Data Warehouse & Business Intelligence: T-SQL Data Types

All the data values of a column must be of the same data type. (The only exception specifies the values of the SQL_VARIANT data type.) Transact-SQL uses different data types, which can be categorized as follows:

Numeric data types
Character data types
Temporal (date and/or time) data types
Miscellaneous data types
DECIMAL with VARDECIMAL storage type

The following sections describe all these categories.

Numeric Data Types

Numeric data types are used to represent numbers. The following table shows the list of all numeric data types:

Data Type	Explanation
INTEGER	Represents integer values that can be stored in 4 bytes. The range of values is –2,147,483,648 to 2,147,483,647. INT is the short form for INTEGER.
SMALLINT	Represents integer values that can be stored in 2 bytes. The range of values is –32768 to 32767.
TINYINT	Represents nonnegative integer values that can be stored in 1 byte. The range of values is 0 to 255.
BIGINT	Represents integer values that can be stored in 8 bytes. The range of values is –2^63 to 2^63 – 1.
DECIMAL(p,[s])	Describes fixed-point values. The argument p (precision) specifies the total number of digits with assumed decimal point s (scale) digits from the right. DECIMAL values are stored, depending on the value of p, in 5 to 17 bytes. DEC is the short form for DECIMAL.
NUMERIC(p,[s])	Synonym for DECIMAL.
REAL	Used for floating-point values. The range of positive values is approximately 2.23E – 308 to 1.79E +308, and the range of negative values is approximately –1.18E – 38 to –1.18E + 38 (the value zero can also be stored).
FLOAT[(p)]	Represents floating-point values, like REAL. p defines the precision with p < 25 as single precision (4 byte) and p >= 25 as double precision (8 byte).
MONEY	Used for representing monetary values. MONEY values correspond to 8-byte DECIMAL values and are rounded to four digits after the decimal point.
SMALLMONEY	Corresponds to the data type MONEY but is stored in 4 bytes.

Character Data Types

There are two general forms of character data types. They can be strings of single-byte characters or strings of Unicode characters. (Unicode uses several bytes to specify one character.) Further, strings can have fixed or variable length. The following character data types are used:

Data Type	Explanation
CHAR[(n)]	Represents a fixed-length string of single-byte characters, where n is the number of characters inside the string. The maximum value of n is 8000. CHARACTER(n) is an additional equivalent form for CHAR(n). If n is omitted, the length of the string is assumed to be 1.
VARCHAR[(n)]	Describes a variable-length string of single-byte characters (0 < n ≤ 8000). In contrast to the CHAR data type, the values for the VARCHAR data type are stored in their actual length. This data type has two synonyms: CHAR VARYING and CHARACTER VARYING.
NCHAR[(n)]	Stores fixed-length strings of Unicode characters. The main difference between the CHAR and NCHAR data types is that each character of the NCHAR data type is stored in 2 bytes, while each character of the CHAR data type uses 1 byte of storage space. Therefore, the maximum number of characters in a column of the NCHAR data type is 4000.
NVARCHAR[(n)]	Stores variable-length strings of Unicode characters. The main difference between the VARCHAR and the NVARCHAR data types is that each NVARCHAR character is stored in 2 bytes, while each VARCHAR character uses 1 byte of storage space. The maximum number of characters in a column of the NVARCHAR data type is 4000.

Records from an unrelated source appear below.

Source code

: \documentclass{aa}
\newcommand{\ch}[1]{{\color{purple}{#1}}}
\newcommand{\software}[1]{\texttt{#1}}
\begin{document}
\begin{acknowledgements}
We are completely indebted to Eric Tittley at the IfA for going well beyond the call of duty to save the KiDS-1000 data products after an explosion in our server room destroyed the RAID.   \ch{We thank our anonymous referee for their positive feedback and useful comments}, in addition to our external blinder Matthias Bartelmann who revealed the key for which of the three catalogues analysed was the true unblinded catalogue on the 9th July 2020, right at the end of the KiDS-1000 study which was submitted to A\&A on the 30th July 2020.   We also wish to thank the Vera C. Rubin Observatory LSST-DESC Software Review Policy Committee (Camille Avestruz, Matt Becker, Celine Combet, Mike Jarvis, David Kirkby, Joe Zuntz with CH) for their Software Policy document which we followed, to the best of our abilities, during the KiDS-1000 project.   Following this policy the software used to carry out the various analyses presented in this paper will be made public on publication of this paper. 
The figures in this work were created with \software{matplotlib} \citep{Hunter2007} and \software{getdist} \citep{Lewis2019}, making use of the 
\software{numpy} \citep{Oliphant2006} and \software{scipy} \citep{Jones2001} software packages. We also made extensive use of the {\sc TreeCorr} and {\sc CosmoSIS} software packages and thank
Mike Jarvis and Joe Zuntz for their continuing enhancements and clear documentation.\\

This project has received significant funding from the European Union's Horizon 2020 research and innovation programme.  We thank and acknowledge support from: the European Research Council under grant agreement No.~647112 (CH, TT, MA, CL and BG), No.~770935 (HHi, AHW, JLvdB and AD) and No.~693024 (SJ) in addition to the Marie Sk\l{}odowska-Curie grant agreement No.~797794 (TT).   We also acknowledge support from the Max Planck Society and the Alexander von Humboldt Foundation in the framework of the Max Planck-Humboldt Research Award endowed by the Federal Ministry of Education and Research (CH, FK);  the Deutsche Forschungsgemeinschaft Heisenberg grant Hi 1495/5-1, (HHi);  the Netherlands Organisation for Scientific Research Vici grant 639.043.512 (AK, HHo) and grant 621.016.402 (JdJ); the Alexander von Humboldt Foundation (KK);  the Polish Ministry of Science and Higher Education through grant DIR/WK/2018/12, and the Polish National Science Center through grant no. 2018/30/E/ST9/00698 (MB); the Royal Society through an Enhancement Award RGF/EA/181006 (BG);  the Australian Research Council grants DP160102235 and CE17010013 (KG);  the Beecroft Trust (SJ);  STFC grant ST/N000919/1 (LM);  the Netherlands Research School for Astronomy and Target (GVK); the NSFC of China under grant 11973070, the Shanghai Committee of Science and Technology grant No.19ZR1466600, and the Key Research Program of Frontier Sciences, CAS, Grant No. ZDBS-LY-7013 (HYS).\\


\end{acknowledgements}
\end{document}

Note: The VARCHAR data type is identical to the CHAR data type except for one difference: if the content of a CHAR(n) string is shorter than n characters, the rest of the string is padded with blanks. (A value of the VARCHAR data type is always stored in its actual length.)

Temporal Data Types

Transact-SQL supports the following temporal data types:

DATETIME
SMALLDATETIME
DATE
TIME
DATETIME2
DATETIMEOFFSET

The DATETIME and SMALLDATETIME data types specify a date and time, with each value being stored as an integer value in 4 bytes or 2 bytes, respectively. Values of DATETIME and SMALLDATETIME are stored internally as two separate numeric values. The date value of DATETIME is stored in the range 01/01/1753 to 12/31/9999. The analog value of SMALLDATETIME is stored in the range 01/01/1900 to 06/06/2079. The time component is stored in the second 4-byte (or 2-byte for SMALLDATETIME) field as the number of three-hundredths of a second (DATETIME) or minutes (SMALLDATETIME) that have passed since midnight.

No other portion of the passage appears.